--- Excerpted records ---
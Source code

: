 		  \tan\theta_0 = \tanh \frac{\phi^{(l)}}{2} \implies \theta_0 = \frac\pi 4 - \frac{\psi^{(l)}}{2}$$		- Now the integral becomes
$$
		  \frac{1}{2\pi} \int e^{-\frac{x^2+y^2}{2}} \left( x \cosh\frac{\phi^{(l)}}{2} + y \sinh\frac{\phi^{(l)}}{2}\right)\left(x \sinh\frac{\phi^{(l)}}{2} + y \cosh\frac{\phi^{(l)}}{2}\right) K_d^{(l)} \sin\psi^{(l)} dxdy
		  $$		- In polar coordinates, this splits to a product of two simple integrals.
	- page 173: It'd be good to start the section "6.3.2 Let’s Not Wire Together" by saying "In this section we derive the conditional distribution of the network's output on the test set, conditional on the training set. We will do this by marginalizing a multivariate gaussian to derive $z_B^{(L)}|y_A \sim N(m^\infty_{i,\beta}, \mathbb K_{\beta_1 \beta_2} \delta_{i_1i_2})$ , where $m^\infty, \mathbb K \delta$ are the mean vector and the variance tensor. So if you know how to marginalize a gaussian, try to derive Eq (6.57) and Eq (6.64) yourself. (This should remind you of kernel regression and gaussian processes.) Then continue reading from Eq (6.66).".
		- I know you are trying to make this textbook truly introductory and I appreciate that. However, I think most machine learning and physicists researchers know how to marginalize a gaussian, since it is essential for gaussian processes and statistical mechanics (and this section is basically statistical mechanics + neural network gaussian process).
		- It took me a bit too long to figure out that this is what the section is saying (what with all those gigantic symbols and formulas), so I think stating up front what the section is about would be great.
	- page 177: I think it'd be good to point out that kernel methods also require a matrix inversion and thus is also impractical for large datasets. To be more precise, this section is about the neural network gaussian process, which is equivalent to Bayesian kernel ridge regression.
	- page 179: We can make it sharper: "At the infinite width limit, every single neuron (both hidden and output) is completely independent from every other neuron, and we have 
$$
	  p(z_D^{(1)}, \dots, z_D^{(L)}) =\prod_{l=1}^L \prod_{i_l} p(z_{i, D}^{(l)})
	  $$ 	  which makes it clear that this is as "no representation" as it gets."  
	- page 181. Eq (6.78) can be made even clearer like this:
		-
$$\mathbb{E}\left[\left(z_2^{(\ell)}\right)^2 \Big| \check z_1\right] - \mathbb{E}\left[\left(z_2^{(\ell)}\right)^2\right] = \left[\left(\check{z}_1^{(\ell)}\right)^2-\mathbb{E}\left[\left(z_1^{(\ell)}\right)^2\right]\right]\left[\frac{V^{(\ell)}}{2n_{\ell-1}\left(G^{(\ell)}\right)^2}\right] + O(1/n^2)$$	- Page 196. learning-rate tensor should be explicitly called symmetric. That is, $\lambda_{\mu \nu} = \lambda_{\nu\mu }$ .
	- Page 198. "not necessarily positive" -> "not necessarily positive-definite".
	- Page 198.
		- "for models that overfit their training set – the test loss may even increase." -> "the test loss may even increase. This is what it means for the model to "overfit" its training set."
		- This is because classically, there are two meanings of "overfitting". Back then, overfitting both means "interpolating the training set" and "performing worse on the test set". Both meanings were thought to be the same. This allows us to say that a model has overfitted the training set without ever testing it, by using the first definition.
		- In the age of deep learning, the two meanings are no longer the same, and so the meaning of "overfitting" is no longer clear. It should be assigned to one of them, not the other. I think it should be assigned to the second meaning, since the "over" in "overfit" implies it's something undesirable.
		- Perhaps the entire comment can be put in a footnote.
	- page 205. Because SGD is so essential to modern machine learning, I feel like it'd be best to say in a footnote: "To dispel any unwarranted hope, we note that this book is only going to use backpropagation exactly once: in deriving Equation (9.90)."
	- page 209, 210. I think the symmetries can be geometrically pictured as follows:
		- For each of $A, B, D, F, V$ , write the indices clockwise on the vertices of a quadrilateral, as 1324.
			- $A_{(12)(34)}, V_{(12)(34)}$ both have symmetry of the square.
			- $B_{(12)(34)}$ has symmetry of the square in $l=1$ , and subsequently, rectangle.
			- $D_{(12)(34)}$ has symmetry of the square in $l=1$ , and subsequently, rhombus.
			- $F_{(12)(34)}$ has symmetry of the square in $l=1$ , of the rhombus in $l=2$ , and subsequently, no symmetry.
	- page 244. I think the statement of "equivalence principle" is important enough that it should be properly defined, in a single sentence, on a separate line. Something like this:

--- Task objective ---
Search the listing above for the lines with "- page 173: It'd" and "- page 177: I", then output those lines and all lines between them exactly.

--- Task result ---
	- page 173: It'd be good to start the section "6.3.2 Let’s Not Wire Together" by saying "In this section we derive the conditional distribution of the network's output on the test set, conditional on the training set. We will do this by marginalizing a multivariate gaussian to derive $z_B^{(L)}|y_A \sim N(m^\infty_{i,\beta}, \mathbb K_{\beta_1 \beta_2} \delta_{i_1i_2})$ , where $m^\infty, \mathbb K \delta$ are the mean vector and the variance tensor. So if you know how to marginalize a gaussian, try to derive Eq (6.57) and Eq (6.64) yourself. (This should remind you of kernel regression and gaussian processes.) Then continue reading from Eq (6.66).".
		- I know you are trying to make this textbook truly introductory and I appreciate that. However, I think most machine learning and physicists researchers know how to marginalize a gaussian, since it is essential for gaussian processes and statistical mechanics (and this section is basically statistical mechanics + neural network gaussian process).
		- It took me a bit too long to figure out that this is what the section is saying (what with all those gigantic symbols and formulas), so I think stating up front what the section is about would be great.
	- page 177: I think it'd be good to point out that kernel methods also require a matrix inversion and thus is also impractical for large datasets. To be more precise, this section is about the neural network gaussian process, which is equivalent to Bayesian kernel ridge regression.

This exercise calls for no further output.